Vendola non è un patrizio. È un demagogo del ceto medio. Anche lui moraleggiante. Ma come lui, peggio di lui, sono quanti hanno sorvolato, ancora, su quella faccenda, simulandone una portata solo estetica, non politica. E invece, salmodiare di capitalismo più o meno selvaggio, di morte operaia, e poi ridacchiare con chi si afferma moralmente responsabile di un “modello di sviluppo”; straparlare di etica dei comportamenti, cioè attingere alla dimensione ideale, alla speranza che l’uomo non sia inesorabilmente ciclo biologico, ma possa orientarsi verso verità superiori, nobilitanti, per poi tradire tutto, rivelando una natura ambigua e versipelle, stupra la dignità della morale come e più della corruzione amministrativa, della violenza fisica, dell’incuria famelica e interessata. Ma nessuno in SEL ha posto questioni al Vendola divertito. La “lacerazione”, le questioni di coscienza e di principio sono esplose sulla sublime questione se dovesse prevalere l’Assemblea di partito o il Gruppo Parlamentare in un voto al Governo.

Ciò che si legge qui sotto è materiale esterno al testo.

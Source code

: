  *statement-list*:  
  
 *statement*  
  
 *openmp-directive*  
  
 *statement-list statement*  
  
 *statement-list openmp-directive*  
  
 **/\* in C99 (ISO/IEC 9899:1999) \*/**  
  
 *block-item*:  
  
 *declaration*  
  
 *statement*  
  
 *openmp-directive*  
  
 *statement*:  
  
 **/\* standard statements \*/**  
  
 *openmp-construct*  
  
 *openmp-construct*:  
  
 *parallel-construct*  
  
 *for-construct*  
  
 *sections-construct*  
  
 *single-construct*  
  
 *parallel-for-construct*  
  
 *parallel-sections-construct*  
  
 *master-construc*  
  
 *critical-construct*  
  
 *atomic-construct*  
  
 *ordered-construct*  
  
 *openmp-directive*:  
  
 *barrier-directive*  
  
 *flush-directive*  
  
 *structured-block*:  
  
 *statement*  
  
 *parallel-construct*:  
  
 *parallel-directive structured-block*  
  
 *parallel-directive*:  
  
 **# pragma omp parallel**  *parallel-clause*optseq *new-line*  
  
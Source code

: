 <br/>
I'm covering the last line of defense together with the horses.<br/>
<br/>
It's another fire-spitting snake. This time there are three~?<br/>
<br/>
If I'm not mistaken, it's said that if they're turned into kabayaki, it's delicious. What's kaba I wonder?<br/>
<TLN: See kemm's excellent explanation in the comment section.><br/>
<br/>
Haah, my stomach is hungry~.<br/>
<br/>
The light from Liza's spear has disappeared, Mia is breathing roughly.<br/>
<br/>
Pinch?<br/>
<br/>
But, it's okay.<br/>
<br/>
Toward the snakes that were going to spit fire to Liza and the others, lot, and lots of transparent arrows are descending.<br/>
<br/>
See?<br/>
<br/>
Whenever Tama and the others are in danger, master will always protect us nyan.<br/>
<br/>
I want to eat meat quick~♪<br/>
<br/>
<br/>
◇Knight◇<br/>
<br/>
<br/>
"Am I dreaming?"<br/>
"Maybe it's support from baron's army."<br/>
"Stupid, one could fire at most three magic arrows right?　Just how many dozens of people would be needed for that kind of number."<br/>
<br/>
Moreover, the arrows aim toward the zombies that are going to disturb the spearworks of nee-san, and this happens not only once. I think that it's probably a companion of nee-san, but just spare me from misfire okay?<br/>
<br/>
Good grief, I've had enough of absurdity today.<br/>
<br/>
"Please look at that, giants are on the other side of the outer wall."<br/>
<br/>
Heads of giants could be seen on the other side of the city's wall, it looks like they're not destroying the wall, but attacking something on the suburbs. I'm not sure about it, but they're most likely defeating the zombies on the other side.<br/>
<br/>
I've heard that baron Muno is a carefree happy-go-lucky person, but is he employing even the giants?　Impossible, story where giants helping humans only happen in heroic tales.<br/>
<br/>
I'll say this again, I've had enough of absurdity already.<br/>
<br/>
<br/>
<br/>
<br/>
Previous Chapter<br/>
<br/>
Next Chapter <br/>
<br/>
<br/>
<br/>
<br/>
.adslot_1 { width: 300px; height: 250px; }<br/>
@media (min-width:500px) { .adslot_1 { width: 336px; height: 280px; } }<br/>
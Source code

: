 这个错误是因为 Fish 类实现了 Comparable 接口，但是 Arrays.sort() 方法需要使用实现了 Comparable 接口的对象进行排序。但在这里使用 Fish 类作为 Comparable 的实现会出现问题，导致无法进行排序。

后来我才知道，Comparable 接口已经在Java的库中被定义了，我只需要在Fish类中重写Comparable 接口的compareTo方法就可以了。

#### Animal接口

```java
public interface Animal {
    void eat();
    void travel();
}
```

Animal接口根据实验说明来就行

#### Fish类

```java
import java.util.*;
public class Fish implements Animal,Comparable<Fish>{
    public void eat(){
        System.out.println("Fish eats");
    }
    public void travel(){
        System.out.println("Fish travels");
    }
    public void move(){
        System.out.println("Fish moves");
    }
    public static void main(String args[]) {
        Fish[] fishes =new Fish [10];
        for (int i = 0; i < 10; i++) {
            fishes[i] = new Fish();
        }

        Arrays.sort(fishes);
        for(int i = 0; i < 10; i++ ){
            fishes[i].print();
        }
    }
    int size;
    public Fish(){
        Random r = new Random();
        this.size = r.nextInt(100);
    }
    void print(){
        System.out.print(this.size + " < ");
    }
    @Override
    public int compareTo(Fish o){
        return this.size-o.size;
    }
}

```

Quando le questioni di principio vengono poste su un leggio e vengono comodamente declamate da un pulpito, da che mondo è mondo, inevitabilmente finiscono in carriere e in ogni specie di remunerazione: vengono ridotte ad equivoco mestierante. Per le questioni di principio si muore: come Gramsci, come Falcone, come Borsellino. Morire per affermare un principio è sublime. Uccidere per negare un principio è abominevole. Ma c’è una cosa peggiore dell’abominio. È il contrabbando delle speranze, la ciarla sul dolore altrui, la carriera del mainstream.
Si chiama impostura. In Italia molti hanno votato e fatto votare, hanno vissuto e vivono per l’impostura e di impostura. Almeno per una volta, potrebbero tacere.